The very fact that I am a shareholder is relevant to the point that I want to make. The Companies Act 1989 places a duty on all British companies—such as BAT—to report to their shareholders. It is not adequate for the Minister to respond by saying that an annual report does not need to have an advert in it. We had a debate on an earlier clause, when you were not in the chair, Mr. Pike, on why the Government thought it necessary to include both advertisements that have the purpose, and those that have the effect, of promoting tobacco.
It is perfectly possible for an annual report to have no advertisements, and the directors of a company need not deliberately set out to use the annual report as a vehicle to advertise their product. It is not that for which the amendment is seeking an exception; that would be using something for the purpose of advertising. The problem is that the report might have the effect of being an advertisement to an investor. I understand that, under the Companies Act, companies are legally obliged to tell shareholders how well the company has done, and to say what the prospects are for the investors.

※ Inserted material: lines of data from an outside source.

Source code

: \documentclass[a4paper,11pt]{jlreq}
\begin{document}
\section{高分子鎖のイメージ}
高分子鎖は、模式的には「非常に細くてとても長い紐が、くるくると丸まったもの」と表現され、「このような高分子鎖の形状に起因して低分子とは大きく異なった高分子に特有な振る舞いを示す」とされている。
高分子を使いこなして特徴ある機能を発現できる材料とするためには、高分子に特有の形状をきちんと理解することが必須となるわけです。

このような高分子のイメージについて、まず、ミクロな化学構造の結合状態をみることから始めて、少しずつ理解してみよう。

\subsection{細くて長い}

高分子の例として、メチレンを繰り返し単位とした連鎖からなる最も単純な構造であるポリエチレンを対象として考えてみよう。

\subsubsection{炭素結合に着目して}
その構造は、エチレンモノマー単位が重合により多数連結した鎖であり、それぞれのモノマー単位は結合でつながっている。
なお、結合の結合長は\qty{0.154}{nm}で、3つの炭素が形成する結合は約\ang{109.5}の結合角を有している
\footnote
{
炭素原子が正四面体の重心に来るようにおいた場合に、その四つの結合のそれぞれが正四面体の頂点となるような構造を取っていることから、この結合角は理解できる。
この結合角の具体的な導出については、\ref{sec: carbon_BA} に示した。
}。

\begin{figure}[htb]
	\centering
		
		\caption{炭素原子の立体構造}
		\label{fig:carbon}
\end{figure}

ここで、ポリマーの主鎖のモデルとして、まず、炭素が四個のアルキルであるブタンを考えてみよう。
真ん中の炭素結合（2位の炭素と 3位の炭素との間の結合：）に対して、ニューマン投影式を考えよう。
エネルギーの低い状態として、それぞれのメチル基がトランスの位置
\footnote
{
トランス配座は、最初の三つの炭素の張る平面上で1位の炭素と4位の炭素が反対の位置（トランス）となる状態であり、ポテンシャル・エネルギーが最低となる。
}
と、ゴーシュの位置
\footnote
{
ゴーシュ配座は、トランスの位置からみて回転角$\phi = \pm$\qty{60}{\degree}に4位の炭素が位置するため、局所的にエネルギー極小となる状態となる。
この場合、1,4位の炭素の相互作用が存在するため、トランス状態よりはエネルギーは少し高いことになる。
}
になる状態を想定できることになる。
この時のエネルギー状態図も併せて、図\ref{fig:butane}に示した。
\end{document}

An utterly factual annual report could have no illustrations, and make no attempt to advertise, and could set out only what is required under the law. Citizens of this country could get such an annual report from a tobacco company that is doing nothing illegal; it is selling a product and making a profit. I know that some hon. Members do not like the idea of profit, but selling is a perfectly legitimate activity. If that company is particularly successful, and if the annual report suggests that the product is a good
investment, the effect of producing the annual report may be to encourage smoking, because a person may receive the report and think, ''I am doing very well out of this; it must be a successful and enjoyable activity, so why don't I smoke and help to increase the profits of my company?'' People could think like that, and it could be argued in court that that is what that annual report was achieving. Therefore, that document would fall foul of the law, because it would have the effect of promoting smoking and the use of tobacco.

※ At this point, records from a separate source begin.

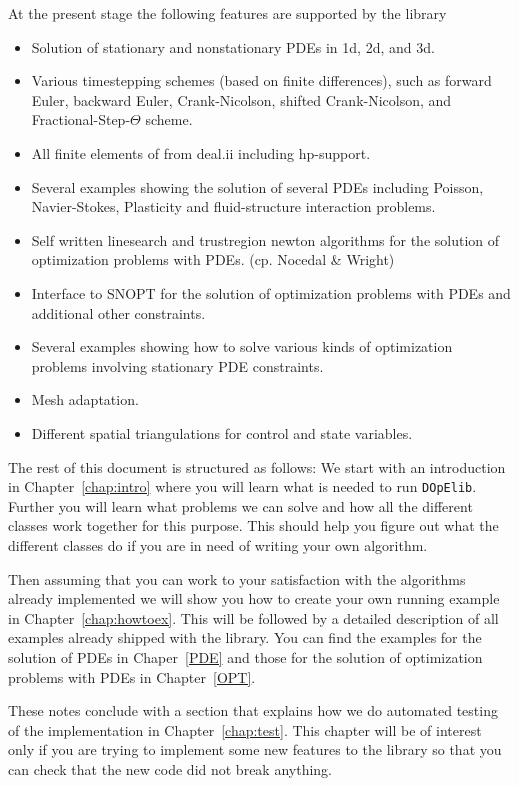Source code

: At the present stage the following features are supported by the library
\begin{itemize}
\item Solution of stationary and nonstationary PDEs in 1d, 2d, and 3d.
\item Various timestepping schemes (based on finite differences), 
  such as forward Euler, backward Euler,
  Crank-Nicolson, shifted Crank-Nicolson, and Fractional-Step-$\Theta$ scheme.
\item All finite elements of from deal.ii including hp-support.
\item Several examples showing the solution of several PDEs including
   Poisson, Navier-Stokes, Plasticity and fluid-structure interaction problems. 
\item Self written linesearch and trustregion newton algorithms for the 
   solution of optimization problems with PDEs. (cp. Nocedal \& Wright)
\item Interface to SNOPT for the solution of optimization problems with PDEs and
  additional other constraints.
\item Several examples showing how to solve various kinds of optimization problems
  involving stationary PDE constraints.
\item Mesh adaptation.
\item Different spatial triangulations for control and state variables.
\end{itemize}
 
The rest of this document is structured as follows: We start with an introduction in
Chapter~\ref{chap:intro} where you will learn what is needed to run {\tt DOpElib}. 
Further you will learn what problems we can solve and how all the different classes 
work together for this purpose. This should help you figure out what the different classes
do if you are in need of writing your own algorithm.

Then assuming that you can work to your satisfaction with the algorithms already implemented
we will show you how to create your own running example in Chapter~\ref{chap:howtoex}.
This will be followed by a detailed description of all examples already shipped with 
the library. You can find the examples for the solution of PDEs in Chaper~\ref{PDE}
and those for the solution of optimization problems with PDEs in Chapter~\ref{OPT}.

These notes conclude with a section that explains how we do automated testing of the 
implementation in Chapter~\ref{chap:test}. This chapter will be of interest only if you 
are trying to implement some new features to the library so that you can check that 
the new code did not break anything.

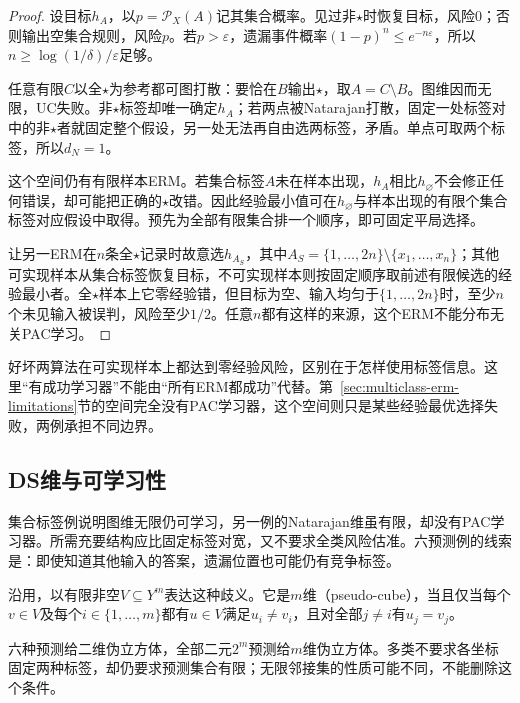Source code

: \begin{proof}
设目标$h_A$，以$p=\mathcal P_X(A)$记其集合概率。见过非$\star$时恢复目标，风险0；否则输出空集合规则，风险$p$。若$p>\varepsilon$，遗漏事件概率$(1-p)^n\leq e^{-n\varepsilon}$，所以$n\geq\log(1/\delta)/\varepsilon$足够。

任意有限$C$以全$\star$为参考都可图打散：要恰在$B$输出$\star$，取$A=C\setminus B$。图维因而无限，UC失败。非$\star$标签却唯一确定$h_A$；若两点被Natarajan打散，固定一处标签对中的非$\star$者就固定整个假设，另一处无法再自由选两标签，矛盾。单点可取两个标签，所以$d_N=1$。

这个空间仍有有限样本ERM。若集合标签$A$未在样本出现，$h_A$相比$h_{\varnothing}$不会修正任何错误，却可能把正确的$\star$改错。因此经验最小值可在$h_{\varnothing}$与样本出现的有限个集合标签对应假设中取得。预先为全部有限集合排一个顺序，即可固定平局选择。

让另一ERM在$n$条全$\star$记录时故意选$h_{A_S}$，其中$A_S=\{1,\ldots,2n\}\setminus\{x_1,\ldots,x_n\}$；其他可实现样本从集合标签恢复目标，不可实现样本则按固定顺序取前述有限候选的经验最小者。全$\star$样本上它零经验错，但目标为空、输入均匀于$\{1,\ldots,2n\}$时，至少$n$个未见输入被误判，风险至少$1/2$。任意$n$都有这样的来源，这个ERM不能分布无关PAC学习。
\end{proof}

好坏两算法在可实现样本上都达到零经验风险，区别在于怎样使用标签信息。这里“有成功学习器”不能由“所有ERM都成功”代替。第~\ref{sec:multiclass-erm-limitations}节的空间完全没有PAC学习器，这个空间则只是某些经验最优选择失败，两例承担不同边界。

\subsection{DS维与可学习性}
\label{sec:ds-dimension}

集合标签例说明图维无限仍可学习，另一例的Natarajan维虽有限，却没有PAC学习器。所需充要结构应比固定标签对宽，又不要求全类风险估准。六预测例的线索是：即使知道其他输入的答案，遗漏位置也可能仍有竞争标签。

沿用，以有限非空$V\subseteq Y^m$表达这种歧义。它是$m$维（pseudo-cube），当且仅当每个$v\in V$及每个$i\in\{1,\ldots,m\}$都有$u\in V$满足$u_i\neq v_i$，且对全部$j\neq i$有$u_j=v_j$。

六种预测给二维伪立方体，全部二元$2^m$预测给$m$维伪立方体。多类不要求各坐标固定两种标签，却仍要求预测集合有限；无限邻接集的性质可能不同，不能删除这个条件。


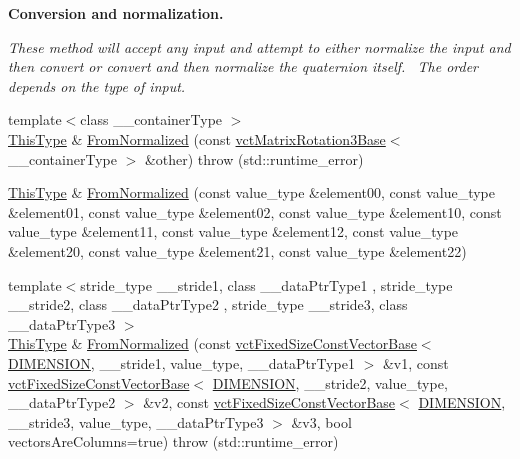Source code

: \begin{Indent}{\bf Conversion and normalization.}\par
{\em These method will accept any input and attempt to either normalize the input and then convert or convert and then normalize the quaternion itself.~\newline
The order depends on the type of input. }\begin{DoxyCompactItemize}
\item 
{\footnotesize template$<$class \+\_\+\+\_\+container\+Type $>$ }\\\hyperlink{classvct_matrix_rotation3_base_a027be766cb10ca3c2ad8e85c28ed0af9}{This\+Type} \& \hyperlink{classvct_matrix_rotation3_base_a310d37178d973b7401402980505b5712}{From\+Normalized} (const \hyperlink{classvct_matrix_rotation3_base}{vct\+Matrix\+Rotation3\+Base}$<$ \+\_\+\+\_\+container\+Type $>$ \&other)  throw (std\+::runtime\+\_\+error)
\item 
\hyperlink{classvct_matrix_rotation3_base_a027be766cb10ca3c2ad8e85c28ed0af9}{This\+Type} \& \hyperlink{classvct_matrix_rotation3_base_ab970705d12cfdd0293630afae6190e6f}{From\+Normalized} (const value\+\_\+type \&element00, const value\+\_\+type \&element01, const value\+\_\+type \&element02, const value\+\_\+type \&element10, const value\+\_\+type \&element11, const value\+\_\+type \&element12, const value\+\_\+type \&element20, const value\+\_\+type \&element21, const value\+\_\+type \&element22)
\item 
{\footnotesize template$<$stride\+\_\+type \+\_\+\+\_\+stride1, class \+\_\+\+\_\+data\+Ptr\+Type1 , stride\+\_\+type \+\_\+\+\_\+stride2, class \+\_\+\+\_\+data\+Ptr\+Type2 , stride\+\_\+type \+\_\+\+\_\+stride3, class \+\_\+\+\_\+data\+Ptr\+Type3 $>$ }\\\hyperlink{classvct_matrix_rotation3_base_a027be766cb10ca3c2ad8e85c28ed0af9}{This\+Type} \& \hyperlink{classvct_matrix_rotation3_base_a1bf7b37eb0d22dab699130ede5c32506}{From\+Normalized} (const \hyperlink{classvct_fixed_size_const_vector_base}{vct\+Fixed\+Size\+Const\+Vector\+Base}$<$ \hyperlink{classvct_matrix_rotation3_base_a97514c086bdd3a691714817775b02f21a43f9b5ba9769ee62eadd8398853504cd}{D\+I\+M\+E\+N\+S\+I\+O\+N}, \+\_\+\+\_\+stride1, value\+\_\+type, \+\_\+\+\_\+data\+Ptr\+Type1 $>$ \&v1, const \hyperlink{classvct_fixed_size_const_vector_base}{vct\+Fixed\+Size\+Const\+Vector\+Base}$<$ \hyperlink{classvct_matrix_rotation3_base_a97514c086bdd3a691714817775b02f21a43f9b5ba9769ee62eadd8398853504cd}{D\+I\+M\+E\+N\+S\+I\+O\+N}, \+\_\+\+\_\+stride2, value\+\_\+type, \+\_\+\+\_\+data\+Ptr\+Type2 $>$ \&v2, const \hyperlink{classvct_fixed_size_const_vector_base}{vct\+Fixed\+Size\+Const\+Vector\+Base}$<$ \hyperlink{classvct_matrix_rotation3_base_a97514c086bdd3a691714817775b02f21a43f9b5ba9769ee62eadd8398853504cd}{D\+I\+M\+E\+N\+S\+I\+O\+N}, \+\_\+\+\_\+stride3, value\+\_\+type, \+\_\+\+\_\+data\+Ptr\+Type3 $>$ \&v3, bool vectors\+Are\+Columns=true)  throw (std\+::runtime\+\_\+error)

\end{DoxyCompactItemize}
\end{Indent}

A company that finds itself in that situation would be in a dilemma. On the one hand, it would be required to comply with the Companies Act and, on the other hand, it would be required to comply with this Bill. If it did what the law required by complying with both, one way or the other it would be committing an offence: it could either leave things out of its annual report and commit an offence under the Companies Act, or it could put things in it that it legally had to include and commit an offence under this Bill. The Minister must take that seriously—rather than look bored because I am yet again raising a matter that she does not want to get her mind around—because it is important.
I return to the point that I made about British American Tobacco. It has not briefed me in any shape or form on this—I have had no contact with it about the legislation. Those Labour Members who do not understand the vagaries of the international tobacco business may not be aware that a brand is not owned solely by one company. If I have got the following example wrong, I apologise to the owners of the brand, but company A might be the producer of Benson and Hedges cigarettes for sale in the UK and BAT could be the producer and marketer of that brand elsewhere in the world. That is the way that the tobacco industry works.

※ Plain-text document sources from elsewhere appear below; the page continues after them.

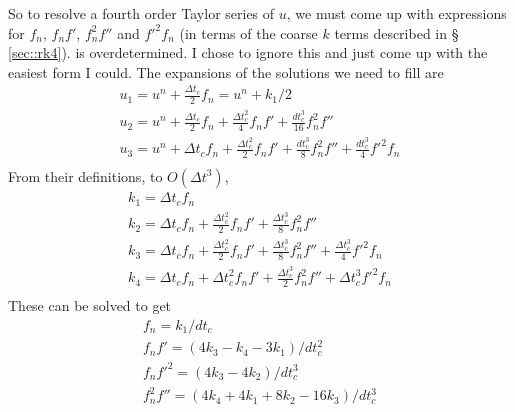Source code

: \documentclass{article}
\newcommand{\dt}{{\Delta t}}
\begin{document}
So to resolve a fourth order Taylor series of $u$, we must come up with
expressions for $f_n$, $f_n f'$, $f_n^2 f''$ and ${f'}^2f_n$ 
(in terms of the coarse $k$ terms described in \S
\ref{sec::rk4}).    
is overdetermined.   I chose to ignore this and just come up with the
easiest form I could.  The expansions of the solutions we need to fill are
$$
\begin{array}{l}
u_1 = u^n + \frac{\dt_c}{2} f_n = u^n + k_1/2 \\
u_2 = u^n + \frac{\dt_c}{2} f_n  + \frac{\dt_c^2}{4} f_n f' +
\frac{dt_c^3}{16}f_n^2 f''\\
u_3 = u^n + \dt_c f_n  + \frac{\dt_c^2}{2} f_n f'
+\frac{dt_c^3}{8}f_n^2 f''  +\frac{dt_c^3}{4}{f'}^2 f_n\\
\end{array}
$$
From their definitions, to $O(\dt^3)$,
$$
\begin{array}{l}
k_1 = \dt_c f_n  \\
k_2 = \dt_c f_n + \frac{\dt_c^2}{2} f_n f'  + \frac{\dt_c^3}{8} f_n^2 f''\\
k_3 = \dt_c f_n + \frac{\dt_c^2}{2} f_n f'  + \frac{\dt_c^3}{8} f_n^2 f''
+ \frac{\dt_c^3}{4} {f'}^2f_n \\
k_4 = \dt_c f_n + \dt_c^2 f_n f'  + \frac{\dt_c^3}{2} f_n^2 f''
+ \dt_c^3 {f'}^2f_n \\
\end{array}
$$
These can be solved to get
$$
\begin{array}{l}
f_n = k_1/dt_c  \\
f_n f' = (4 k_3  - k_4 - 3 k_1)/dt_c^2\\
f_n {f'}^2 = (4 k_3  - 4 k_2 )/dt_c^3\\
f_n^2 f'' = (4 k_4  + 4 k_1 + 8 k_2 - 16 k_3 )/dt_c^3\\
\end{array}
$$


\end{document}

In those circumstances, there is a further problem with regard to sending information to investors—or to anyone else. A company that does not sell anything in this country might report on the success of a brand that it produces. That company will be reporting on something that takes place overseas, and the Bill does not deal with things that happen outside the UK. However, by reporting on the sales of a particular brand, which is entirely legal in the rest of the world, that company might inadvertently be producing an advert for a brand that is produced by a different company for sale in the UK. It is not possible to say that there are foreign brands and there are British brands; it will not be good enough to say that a company that trades abroad will not be caught by this, because its activities will spill over into the activities of a company trading here. I am not talking about advertisements in glossy magazines that might accompany the annual report; that is a different issue, and they would be advertisements under the definition. However, I bring the Minister back to the crucial point of having to comply with financial legislation and produce information, the effect of which could be held to be encouraging smoking.
I would like the Minister to clear up those points, before I discuss amendment No. 20.